### PROMPT
Return every record below exactly; leave out the images.

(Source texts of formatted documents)
^^^^

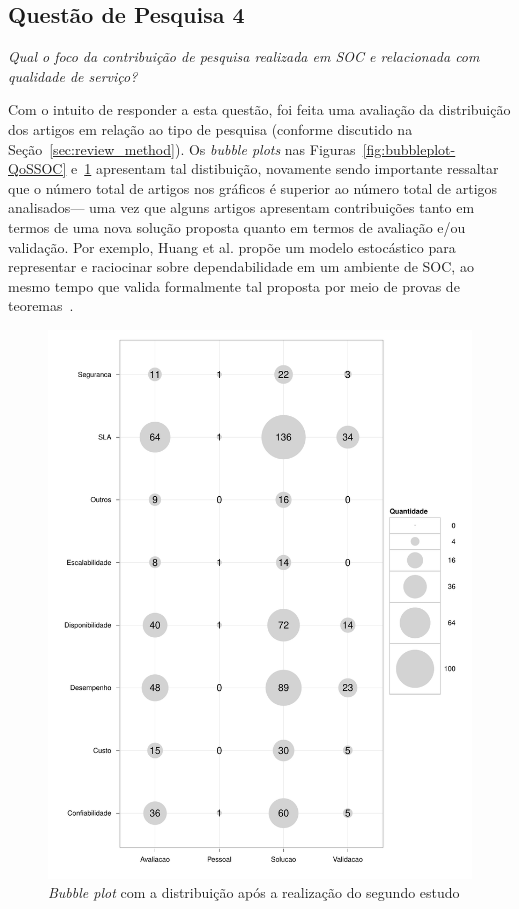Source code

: \subsection{Questão de Pesquisa 4}

\emph{Qual o foco da contribuição de pesquisa realizada em SOC e relacionada com qualidade de serviço? }

Com o intuito de responder a esta questão, foi feita uma avalia\c c\~{a}o da distribui\c c\~{a}o dos 
artigos em rela\c c\~{a}o ao tipo de pesquisa (conforme discutido na Se\c c\~{a}o~\ref{sec:review_method}). 
Os \emph{bubble plots} nas Figuras~\ref{fig:bubbleplot-QoSSOC} e~\ref{fig:bubbleplot-QoSRes}  apresentam tal distibui\c c\~{a}o, novamente sendo importante ressaltar que o n\'{u}mero total de artigos nos gr\'{a}ficos \'{e} superior ao n\'{u}mero total de artigos analisados--- uma vez que alguns artigos apresentam contribui\c c\~{o}es tanto em termos de uma nova solu\c c\~{a}o proposta quanto em termos de avalia\c c\~{a}o e/ou valida\c c\~{a}o. Por exemplo, Huang et al. prop\~{o}e um modelo estoc\'{a}stico para representar e raciocinar sobre dependabilidade em um ambiente de SOC, ao mesmo tempo que valida formalmente tal proposta por meio de provas de teoremas~\cite{huang:scc2011}.

\begin{figure}[htb]
\centering
\includegraphics[scale=0.55]{imagens/pesquisaContexto.pdf}
\caption{\emph{Bubble plot} com a distribui\c{c}\~{a}o ap\'{o}s a realiza\c{c}\~{a}o do segundo estudo}
\label{fig:bubbleplot-QoSRes}
\end{figure}

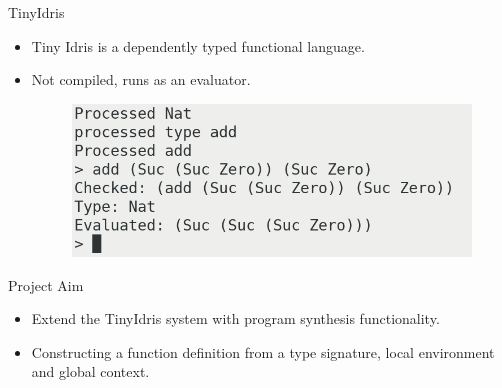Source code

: \documentclass[presentation]{beamer}
\begin{document}
\begin{frame}[fragile]{TinyIdris}
  \begin{itemize}
  \item Tiny Idris is a dependently typed functional language.
  \item Not compiled, runs as an evaluator.
    \begin{block}{}
      \begin{figure} 
        \includegraphics[scale=0.4]{./Resource/addEval.png}
      \end{figure}
    \end{block}
  \end{itemize}
\end{frame}

\begin{frame}[fragile]{Project Aim}
  \begin{itemize}
    \item Extend the TinyIdris system with program synthesis functionality.\\
    \item Constructing a function definition from a type signature, local
          environment and global context.
  \end{itemize}
\end{frame}
\end{document}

^^^^

### RESPONSE BELOW
Source code

: \subsection{Questão de Pesquisa 4}

\emph{Qual o foco da contribuição de pesquisa realizada em SOC e relacionada com qualidade de serviço? }

Com o intuito de responder a esta questão, foi feita uma avalia\c c\~{a}o da distribui\c c\~{a}o dos 
artigos em rela\c c\~{a}o ao tipo de pesquisa (conforme discutido na Se\c c\~{a}o~\ref{sec:review_method}). 
Os \emph{bubble plots} nas Figuras~\ref{fig:bubbleplot-QoSSOC} e~\ref{fig:bubbleplot-QoSRes}  apresentam tal distibui\c c\~{a}o, novamente sendo importante ressaltar que o n\'{u}mero total de artigos nos gr\'{a}ficos \'{e} superior ao n\'{u}mero total de artigos analisados--- uma vez que alguns artigos apresentam contribui\c c\~{o}es tanto em termos de uma nova solu\c c\~{a}o proposta quanto em termos de avalia\c c\~{a}o e/ou valida\c c\~{a}o. Por exemplo, Huang et al. prop\~{o}e um modelo estoc\'{a}stico para representar e raciocinar sobre dependabilidade em um ambiente de SOC, ao mesmo tempo que valida formalmente tal proposta por meio de provas de teoremas~\cite{huang:scc2011}.

\begin{figure}[htb]
\centering
\includegraphics[scale=0.55]{imagens/pesquisaContexto.pdf}
\caption{\emph{Bubble plot} com a distribui\c{c}\~{a}o ap\'{o}s a realiza\c{c}\~{a}o do segundo estudo}
\label{fig:bubbleplot-QoSRes}
\end{figure}

Source code

: \documentclass[presentation]{beamer}
\begin{document}
\begin{frame}[fragile]{TinyIdris}
  \begin{itemize}
  \item Tiny Idris is a dependently typed functional language.
  \item Not compiled, runs as an evaluator.
    \begin{block}{}
      \begin{figure} 
        \includegraphics[scale=0.4]{./Resource/addEval.png}
      \end{figure}
    \end{block}
  \end{itemize}
\end{frame}

\begin{frame}[fragile]{Project Aim}
  \begin{itemize}
    \item Extend the TinyIdris system with program synthesis functionality.\\
    \item Constructing a function definition from a type signature, local
          environment and global context.
  \end{itemize}
\end{frame}
\end{document}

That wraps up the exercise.